Asian markets bounced back on Tuesday with the central bank in Australia holding its benchmark rate steady and as market uncertainty faded following the failed referendum in Italy.
Australia’s ASX 200 rose 0.82 percent, seeing strength in its materials sub-index, which was up 1.16 percent and in its financials sub-index, which was up 0.86 percent.
The Reserve Bank of Australia, in its last monetary policy review for the year, held its cash rate at 1.5 percent as expected. The Australian central bank also said that a rising Aussie dollar might pose risks to the country’s economic transition, as it moves away from a resource-led economy.
The Australian dollar fell to $0.7451 against the dollar as of 11:42 am HK/SIN.
Data on China’s foreign currency reserves for November is due and average cash earnings in Japan rose 0.1%, unchanged from the same period in the previous year.
The Japanese benchmark Nikkei 225 surged 0.42 percent. The yen strengthened against the dollar, trading at 113.63 as of 11:08 am HK/SIN, after reaching 114 last week.
The Kospi gained 1.18 percent as South Korea’s finance ministry said it would assign 68 percent of its 2017 budget to be spend in the first half of the year to boost growth.
In other news, nine of South Korea’s top conglomerate leaders face a televised interrogation in parliament. The investigation is over whether the business leaders, which including Samsung and Hyundai Motor Group, were ever pressured by President Park Gen-hye or her friend Choi Soon-sil to give money to two non-profit foundations in exchange for special treatment.
The Shanghai composite was up 0.08 percent as the Shenzhen composite gained 0.32 percent. In Hong Kong, the Hang Seng gained 0.86 percent.
Global investors had shaken off the Italian referendum results, and shares had risen higher on Monday.
Major U.S. indexes closed higher with the Dow Jones industrial average up 0.24 percent at 19,216.24, the S&P 500 gained 0.58 percent at 2,204.71 and the Nasdaq composite ended 1.01 percent higher at 5,308.89.
Major European stocks had also finished higher after the referendum rejection, with the pan-European Stoxx 600 ended 0.56 higher, with almost all sectors in the green.
Italian Prime Minister Matteo Renzi announced Monday he would step down after being defeated in a constitutional reform referendum, as voters showed a “clear” rejection of legislative reform measures. However, Renzi is expected to stay on until the passage of a federal budget in the next few days.
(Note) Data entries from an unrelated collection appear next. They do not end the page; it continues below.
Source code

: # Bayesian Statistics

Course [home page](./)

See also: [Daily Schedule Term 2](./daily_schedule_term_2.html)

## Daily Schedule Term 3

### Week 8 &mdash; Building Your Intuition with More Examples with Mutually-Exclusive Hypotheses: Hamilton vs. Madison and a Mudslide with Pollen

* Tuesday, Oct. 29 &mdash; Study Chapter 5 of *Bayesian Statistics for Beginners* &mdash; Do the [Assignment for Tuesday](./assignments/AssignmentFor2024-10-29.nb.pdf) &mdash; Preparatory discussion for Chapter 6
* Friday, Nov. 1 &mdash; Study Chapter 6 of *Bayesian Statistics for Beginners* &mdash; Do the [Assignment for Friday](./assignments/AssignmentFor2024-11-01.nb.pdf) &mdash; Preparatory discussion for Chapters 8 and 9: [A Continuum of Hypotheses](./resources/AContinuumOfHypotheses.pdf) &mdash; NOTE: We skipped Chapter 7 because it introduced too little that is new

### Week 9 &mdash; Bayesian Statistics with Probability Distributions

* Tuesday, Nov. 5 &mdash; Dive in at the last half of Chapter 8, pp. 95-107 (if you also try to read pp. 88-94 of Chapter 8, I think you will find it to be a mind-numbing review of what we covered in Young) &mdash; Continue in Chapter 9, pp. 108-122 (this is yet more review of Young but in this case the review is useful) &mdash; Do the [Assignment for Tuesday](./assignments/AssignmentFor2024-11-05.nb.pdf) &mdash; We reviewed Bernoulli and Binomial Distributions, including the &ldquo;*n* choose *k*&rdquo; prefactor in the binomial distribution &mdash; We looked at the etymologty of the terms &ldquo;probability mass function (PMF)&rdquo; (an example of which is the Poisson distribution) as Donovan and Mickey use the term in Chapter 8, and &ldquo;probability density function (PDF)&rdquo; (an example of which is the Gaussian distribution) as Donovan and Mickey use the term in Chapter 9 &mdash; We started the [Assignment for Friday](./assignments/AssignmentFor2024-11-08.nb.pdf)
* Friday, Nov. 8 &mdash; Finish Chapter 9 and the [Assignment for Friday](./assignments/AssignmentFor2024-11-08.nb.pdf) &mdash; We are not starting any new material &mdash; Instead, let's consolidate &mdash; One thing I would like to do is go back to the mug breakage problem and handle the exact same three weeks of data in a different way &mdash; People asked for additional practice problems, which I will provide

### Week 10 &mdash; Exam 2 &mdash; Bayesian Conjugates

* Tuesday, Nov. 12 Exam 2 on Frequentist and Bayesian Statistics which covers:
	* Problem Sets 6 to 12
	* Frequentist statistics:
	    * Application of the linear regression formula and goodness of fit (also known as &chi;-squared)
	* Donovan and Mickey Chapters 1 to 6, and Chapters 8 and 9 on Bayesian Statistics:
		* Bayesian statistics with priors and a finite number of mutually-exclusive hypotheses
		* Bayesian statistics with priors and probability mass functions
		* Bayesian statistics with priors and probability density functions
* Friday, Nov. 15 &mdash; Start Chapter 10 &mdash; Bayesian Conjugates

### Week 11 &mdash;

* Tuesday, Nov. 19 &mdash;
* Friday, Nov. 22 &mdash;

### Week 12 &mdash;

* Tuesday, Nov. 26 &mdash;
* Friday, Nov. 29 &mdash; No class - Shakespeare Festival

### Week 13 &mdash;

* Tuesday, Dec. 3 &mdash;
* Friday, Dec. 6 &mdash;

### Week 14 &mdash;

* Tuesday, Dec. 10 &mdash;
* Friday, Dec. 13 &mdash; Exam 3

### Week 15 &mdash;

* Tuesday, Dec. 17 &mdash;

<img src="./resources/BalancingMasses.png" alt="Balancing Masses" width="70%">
The reforms would have made it so that the executive branch needs approval only from parliament’s lower house in order to pass laws, and simplify the legislative process.
On the currency front, the euro was trading at 1.076 against the dollar as of 11:10 am HK/SIN. The pair had fallen to a 20-month low of $1.0503 on Monday.
The rebound of the euro was in part due to the fact that “investors don’t view the Italian ‘no vote’ on Senate reform as a ‘no vote’ on EU membership…based on the relatively mild sell-off in Italian bonds, the sharp rise in the euro/dollar and rally in European stocks,” said Kathy Lien, managing director of FX strategy at BK Asset Management, in a note on Tuesday.
“This is not the same as Brexit, which dramatically changes the very fabric of U.K. politics and economics,” she explained.
The dollar index, which tracks the greenback against a basket of currencies, was tracking 100.1, down from Monday’s levels above 101.
Oil prices slipped on Tuesday, U.S. crude futures fell 0.85 percent to $51.35 a barrel and Brent futures dipped 0.62 percent at $54.59.